Stunned. I had no words. Nothing. I could do nothing. Sad. Angry. Hopeless. There was absolutely nothing I could do in that moment and as my eyes welled up, I did the only thing I could do. I cried. The emotions washed over me, much more than I expected. I hadn’t cried in a very long time. The only words that came next, were ones that would haunt me every day since then: It’s not fair.

I kept repeating the words, over and over in my head. Each time with more anger, accusatory anger at the ether that had not only wronged me, but robbed me. Guilt would soon saunter in, for while this was an online friend, I hadn’t yet met in person. I certainly didn’t know her as well as those closer; family, and other loved ones. How dare I feel the way I do.

But the roller coaster wouldn’t end, repeating this same pattern throughout the day. I’d be okay, and then not. Was I seriously doing this? Is this normal?

I posted the following on my facebook:

Grief over the loss of someone is an odd thing. This feels so unfair, and while everyone agrees and people even say “life is unfair” it does nothing to quell the pain, the anger, the void. I feel personally robbed of this person and yet i feel so selfish for feeling anything at all because others also loved her and knew her better than me. There’s no winning in this capricious cycle of emotions. But then again, it’s not about winning, as much as the pain is testament to how much she meant to me.

I love that my friends commented their support.
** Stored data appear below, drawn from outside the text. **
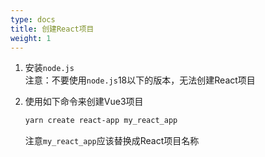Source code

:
 ```yaml
---
type: docs
title: 创建React项目
weight: 1
---
```



1. 安装`node.js`  
   注意：不要使用`node.js`18以下的版本，无法创建React项目
2. 使用如下命令来创建Vue3项目
   ```bash
   yarn create react-app my_react_app
   ```

   注意`my_react_app`应该替换成React项目名称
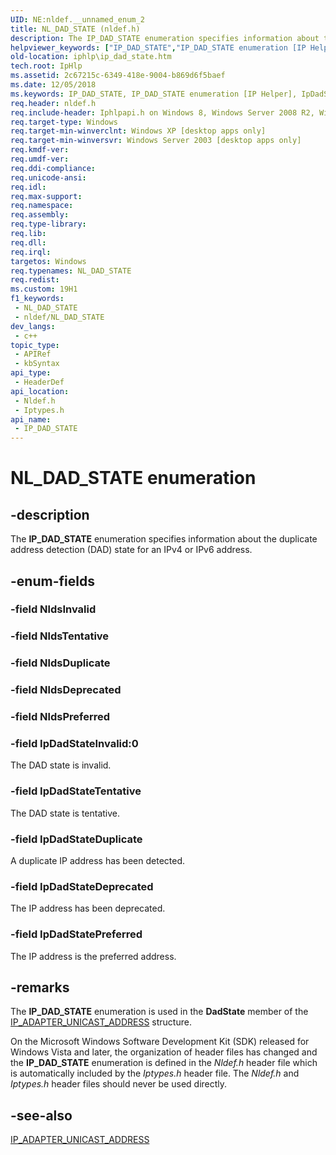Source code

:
 ```yaml
---
UID: NE:nldef.__unnamed_enum_2
title: NL_DAD_STATE (nldef.h)
description: The IP_DAD_STATE enumeration specifies information about the duplicate address detection (DAD) state for an IPv4 or IPv6 address.
helpviewer_keywords: ["IP_DAD_STATE","IP_DAD_STATE enumeration [IP Helper]","IpDadStateDeprecated","IpDadStateDuplicate","IpDadStateInvalid","IpDadStatePreferred","IpDadStateTentative","NL_DAD_STATE","iphlp.ip_dad_state","iptypes/IP_DAD_STATE","iptypes/IpDadStateDeprecated","iptypes/IpDadStateDuplicate","iptypes/IpDadStateInvalid","iptypes/IpDadStatePreferred","iptypes/IpDadStateTentative","nldef/IP_DAD_STATE","nldef/IpDadStateDeprecated","nldef/IpDadStateDuplicate","nldef/IpDadStateInvalid","nldef/IpDadStatePreferred","nldef/IpDadStateTentative"]
old-location: iphlp\ip_dad_state.htm
tech.root: IpHlp
ms.assetid: 2c67215c-6349-418e-9004-b869d6f5baef
ms.date: 12/05/2018
ms.keywords: IP_DAD_STATE, IP_DAD_STATE enumeration [IP Helper], IpDadStateDeprecated, IpDadStateDuplicate, IpDadStateInvalid, IpDadStatePreferred, IpDadStateTentative, NL_DAD_STATE, iphlp.ip_dad_state, iptypes/IP_DAD_STATE, iptypes/IpDadStateDeprecated, iptypes/IpDadStateDuplicate, iptypes/IpDadStateInvalid, iptypes/IpDadStatePreferred, iptypes/IpDadStateTentative, nldef/IP_DAD_STATE, nldef/IpDadStateDeprecated, nldef/IpDadStateDuplicate, nldef/IpDadStateInvalid, nldef/IpDadStatePreferred, nldef/IpDadStateTentative
req.header: nldef.h
req.include-header: Iphlpapi.h on Windows 8, Windows Server 2008 R2, Windows 7, Windows Server 2008  Windows Vista
req.target-type: Windows
req.target-min-winverclnt: Windows XP [desktop apps only]
req.target-min-winversvr: Windows Server 2003 [desktop apps only]
req.kmdf-ver: 
req.umdf-ver: 
req.ddi-compliance: 
req.unicode-ansi: 
req.idl: 
req.max-support: 
req.namespace: 
req.assembly: 
req.type-library: 
req.lib: 
req.dll: 
req.irql: 
targetos: Windows
req.typenames: NL_DAD_STATE
req.redist: 
ms.custom: 19H1
f1_keywords:
 - NL_DAD_STATE
 - nldef/NL_DAD_STATE
dev_langs:
 - c++
topic_type:
 - APIRef
 - kbSyntax
api_type:
 - HeaderDef
api_location:
 - Nldef.h
 - Iptypes.h
api_name:
 - IP_DAD_STATE
---
```


# NL_DAD_STATE enumeration


## -description

The <b>IP_DAD_STATE</b> enumeration specifies information about the duplicate address detection (DAD) state for an IPv4 or IPv6 address.

## -enum-fields

### -field NldsInvalid

### -field NldsTentative

### -field NldsDuplicate

### -field NldsDeprecated

### -field NldsPreferred

### -field IpDadStateInvalid:0

The DAD state is invalid.

### -field IpDadStateTentative

The DAD state is tentative.

### -field IpDadStateDuplicate

A duplicate IP address has been detected.

### -field IpDadStateDeprecated

The IP address has been deprecated.

### -field IpDadStatePreferred

The IP address is the preferred address.

## -remarks

The <b>IP_DAD_STATE</b> enumeration is used in the <b>DadState</b> member of the <a href="/windows/desktop/api/iptypes/ns-iptypes-ip_adapter_unicast_address_lh">IP_ADAPTER_UNICAST_ADDRESS</a>  structure.

On the Microsoft Windows Software Development Kit (SDK) released for Windows Vista and later, the organization of header files has changed and the <b>IP_DAD_STATE</b> enumeration is defined in the <i>Nldef.h</i> header file which is automatically included by the <i>Iptypes.h</i> header file. The  <i>Nldef.h</i> and <i>Iptypes.h</i> header files should never be used directly.

## -see-also

<a href="/windows/desktop/api/iptypes/ns-iptypes-ip_adapter_unicast_address_lh">IP_ADAPTER_UNICAST_ADDRESS</a>
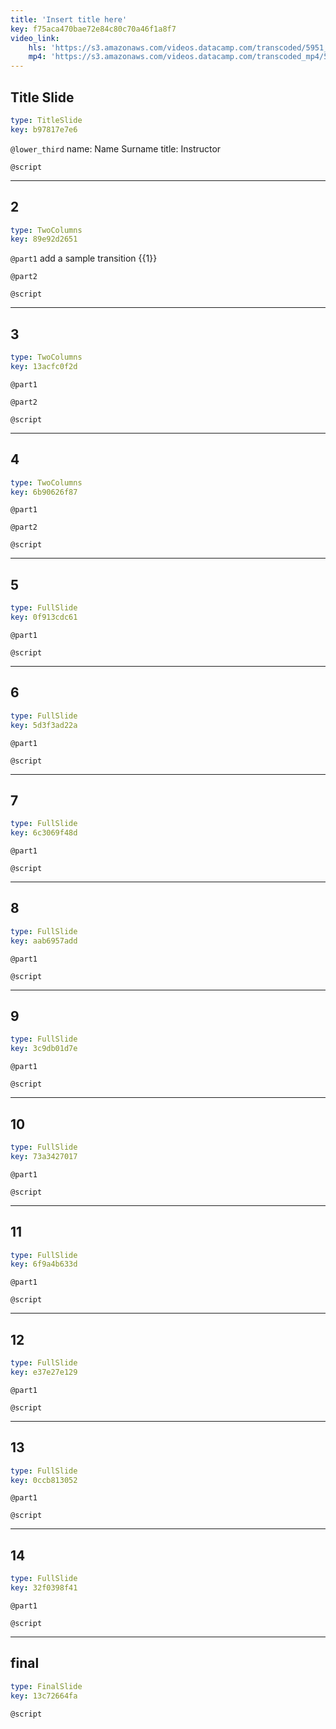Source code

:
 ```yaml
---
title: 'Insert title here'
key: f75aca470bae72e84c80c70a46f1a8f7
video_link:
    hls: 'https://s3.amazonaws.com/videos.datacamp.com/transcoded/5951_modeling_data_in_tidyverse/v2/hls-5951_ch1_1.master.m3u8'
    mp4: 'https://s3.amazonaws.com/videos.datacamp.com/transcoded_mp4/5951_modeling_data_in_tidyverse/v2/5951_ch1_1.mp4'
---
```


## Title Slide

```yaml
type: TitleSlide
key: b97817e7e6
```

`@lower_third`
name: Name Surname
title: Instructor

`@script`


---

## 2

```yaml
type: TwoColumns
key: 89e92d2651
```

`@part1`
add a sample transition {{1}}

`@part2`


`@script`


---

## 3

```yaml
type: TwoColumns
key: 13acfc0f2d
```

`@part1`


`@part2`


`@script`


---

## 4

```yaml
type: TwoColumns
key: 6b90626f87
```

`@part1`


`@part2`


`@script`


---

## 5

```yaml
type: FullSlide
key: 0f913cdc61
```

`@part1`


`@script`


---

## 6

```yaml
type: FullSlide
key: 5d3f3ad22a
```

`@part1`


`@script`


---

## 7

```yaml
type: FullSlide
key: 6c3069f48d
```

`@part1`


`@script`


---

## 8

```yaml
type: FullSlide
key: aab6957add
```

`@part1`


`@script`


---

## 9

```yaml
type: FullSlide
key: 3c9db01d7e
```

`@part1`


`@script`


---

## 10

```yaml
type: FullSlide
key: 73a3427017
```

`@part1`


`@script`


---

## 11

```yaml
type: FullSlide
key: 6f9a4b633d
```

`@part1`


`@script`


---

## 12

```yaml
type: FullSlide
key: e37e27e129
```

`@part1`


`@script`


---

## 13

```yaml
type: FullSlide
key: 0ccb813052
```

`@part1`


`@script`


---

## 14

```yaml
type: FullSlide
key: 32f0398f41
```

`@part1`


`@script`


---

## final

```yaml
type: FinalSlide
key: 13c72664fa
```

`@script`
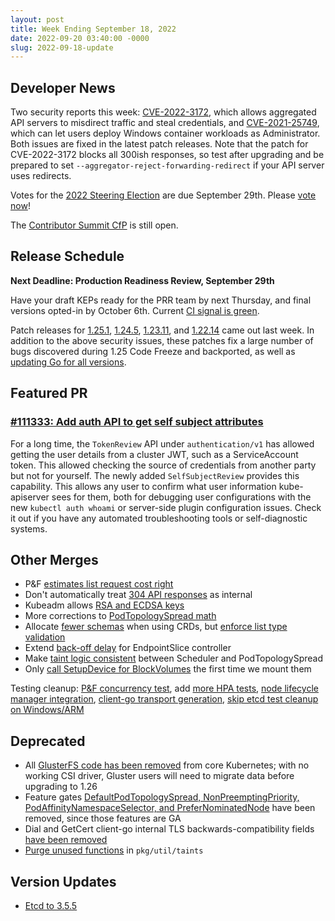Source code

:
```yaml
---
layout: post
title: Week Ending September 18, 2022
date: 2022-09-20 03:40:00 -0000
slug: 2022-09-18-update
---
```


## Developer News

Two security reports this week: [CVE-2022-3172](https://github.com/kubernetes/kubernetes/issues/112513), which allows aggregated API servers to misdirect traffic and steal credentials, and [CVE-2021-25749](https://github.com/kubernetes/kubernetes/issues/112192), which can let users deploy Windows container workloads as Administrator.  Both issues are fixed in the latest patch releases. Note that the patch for CVE-2022-3172 blocks all 300ish responses, so test after upgrading and be prepared to set `--aggregator-reject-forwarding-redirect` if your API server uses redirects.

Votes for the [2022 Steering Election](https://github.com/kubernetes/community/tree/master/elections/steering/2022) are due September 29th.  Please [vote now](https://elections.k8s.io/)!

The [Contributor Summit CfP](https://www.kubernetes.dev/events/2022/kcsna/cfp/) is still open.

## Release Schedule

**Next Deadline: Production Readiness Review, September 29th**

Have your draft KEPs ready for the PRR team by next Thursday, and final versions opted-in by October 6th. Current [CI signal is green](https://groups.google.com/a/kubernetes.io/g/dev/c/G7ZHYRpVt4A).

Patch releases for [1.25.1](https://github.com/kubernetes/kubernetes/blob/master/CHANGELOG/CHANGELOG-1.25.md), [1.24.5](https://github.com/kubernetes/kubernetes/blob/master/CHANGELOG/CHANGELOG-1.24.md), [1.23.11](https://github.com/kubernetes/kubernetes/blob/master/CHANGELOG/CHANGELOG-1.23.md), and [1.22.14](https://github.com/kubernetes/kubernetes/blob/master/CHANGELOG/CHANGELOG-1.22.md) came out last week.  In addition to the above security issues, these patches fix a large number of bugs discovered during 1.25 Code Freeze and backported, as well as [updating Go for all versions](https://github.com/kubernetes/kubernetes/pull/112322).

## Featured PR

### [#111333: Add auth API to get self subject attributes](https://github.com/kubernetes/kubernetes/pull/111333)

For a long time, the `TokenReview` API under `authentication/v1` has allowed getting the user details from a cluster JWT, such as a ServiceAccount token. This allowed checking the source of credentials from another party but not for yourself. The newly added `SelfSubjectReview` provides this capability. This allows any user to confirm what user information kube-apiserver sees for them, both for debugging user configurations with the new `kubectl auth whoami` or server-side plugin configuration issues. Check it out if you have any automated troubleshooting tools or self-diagnostic systems.

## Other Merges

* P&F [estimates list request cost right](https://github.com/kubernetes/kubernetes/pull/112557)
* Don't automatically treat [304 API responses](https://github.com/kubernetes/kubernetes/pull/112526) as internal
* Kubeadm allows [RSA and ECDSA keys](https://github.com/kubernetes/kubernetes/pull/112508)
* More corrections to [PodTopologySpread math](https://github.com/kubernetes/kubernetes/pull/112507)
* Allocate [fewer schemas](https://github.com/kubernetes/kubernetes/pull/112433) when using CRDs, but [enforce list type validation](https://github.com/kubernetes/kubernetes/pull/111866)
* Extend [back-off delay](https://github.com/kubernetes/kubernetes/pull/112353) for EndpointSlice controller
* Make [taint logic consistent](https://github.com/kubernetes/kubernetes/pull/112357) between Scheduler and PodTopologySpread
* Only [call SetupDevice for BlockVolumes](https://github.com/kubernetes/kubernetes/pull/112357) the first time we mount them

Testing cleanup: [P&F concurrency test](https://github.com/kubernetes/kubernetes/pull/112487), add [more HPA tests](https://github.com/kubernetes/kubernetes/pull/112444), [node lifecycle manager integration](https://github.com/kubernetes/kubernetes/pull/111720), [client-go transport generation](https://github.com/kubernetes/kubernetes/pull/112226), [skip etcd test cleanup on Windows/ARM](https://github.com/kubernetes/kubernetes/pull/112416)

## Deprecated

* All [GlusterFS code has been removed](https://github.com/kubernetes/kubernetes/pull/112015) from core Kubernetes; with no working CSI driver, Gluster users will need to migrate data before upgrading to 1.26
* Feature gates [DefaultPodTopologySpread, NonPreemptingPriority, PodAffinityNamespaceSelector, and PreferNominatedNode](https://github.com/kubernetes/kubernetes/pull/112567) have been removed, since those features are GA
* Dial and GetCert client-go internal TLS backwards-compatibility fields [have been removed](https://github.com/kubernetes/kubernetes/pull/112450)
* [Purge unused functions](https://github.com/kubernetes/kubernetes/pull/112436) in `pkg/util/taints`

## Version Updates

* [Etcd to 3.5.5](https://github.com/kubernetes/kubernetes/pull/112489)
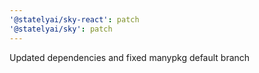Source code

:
 ```yaml
---
'@statelyai/sky-react': patch
'@statelyai/sky': patch
---
```


Updated dependencies and fixed manypkg default branch
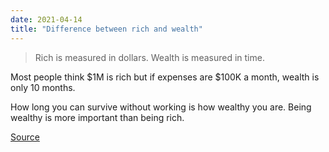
 ```yaml
---
date: 2021-04-14
title: "Difference between rich and wealth"
---
```


> Rich is measured in dollars. Wealth is measured in time.

Most people think $1M is rich but if expenses are $100K a month, wealth is only 10 months.

How long you can survive without working is how wealthy you are. Being wealthy is more important than being rich.

[Source](https://notes.bikashkampo.com/difference-between-rich-and-wealth/)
One reply stood out that made me feel a little better:

It doesn’t matter who loved her or knew her. You bear her imprint on your heart and on your life. Your sorrow is a testament to her impact on you. it isn’t selfish. It’s individual. No one else had the relationship with this person that you did. No one has or ever will have the same affect on you as she did. You get to grieve that without guilt. I am sorry.

Her words helped. Tremendously. It allowed me to just let me feel, let me experience the only thing I could do; grieve.

It’s just not fair.

And for the most part I remind myself how lucky I was to have just experienced a sliver of her in my life. For that, I am truly grateful.

And although we’d go a long time without talking, I’d be reminded of her presensce whenever she would favorite something on my timeline. Any other day I’d wake up to a stream of notifications that she’d been through my timeline favoriting things. That always made me smile. I will miss that so much.

And that’s sort of the relationship we had. We’d go a while without talking, but pick up right where we left off. When we had a rough day, we’d talk about running away in our very own TARDIS. She’d joke about my imaginary tutu i’d wear (hidden blades in the folds), and talk about just start anew.

I find myself going to her twitter account, somehow hoping that she’d post something, but she doesn’t. There are no notifications that she’s favorited anything. There’s no random stream of poetry in my timeline from her.

It’s just not fair.

I think I stalked just about every family member tied to her twitter account and website. Reality sinks in again as the many condolences fly by, the many photos of her, the many unspoken words.

It’s just not fair.

It’s all so sudden and there’s been no firm word on what happened. All we know is she passed away in her sleep. And it’s true, like many have said, in the end it doesn’t matter.

Thank you, Nette. Thank you for leaving your imprint, because yes, you left one in me. You really did.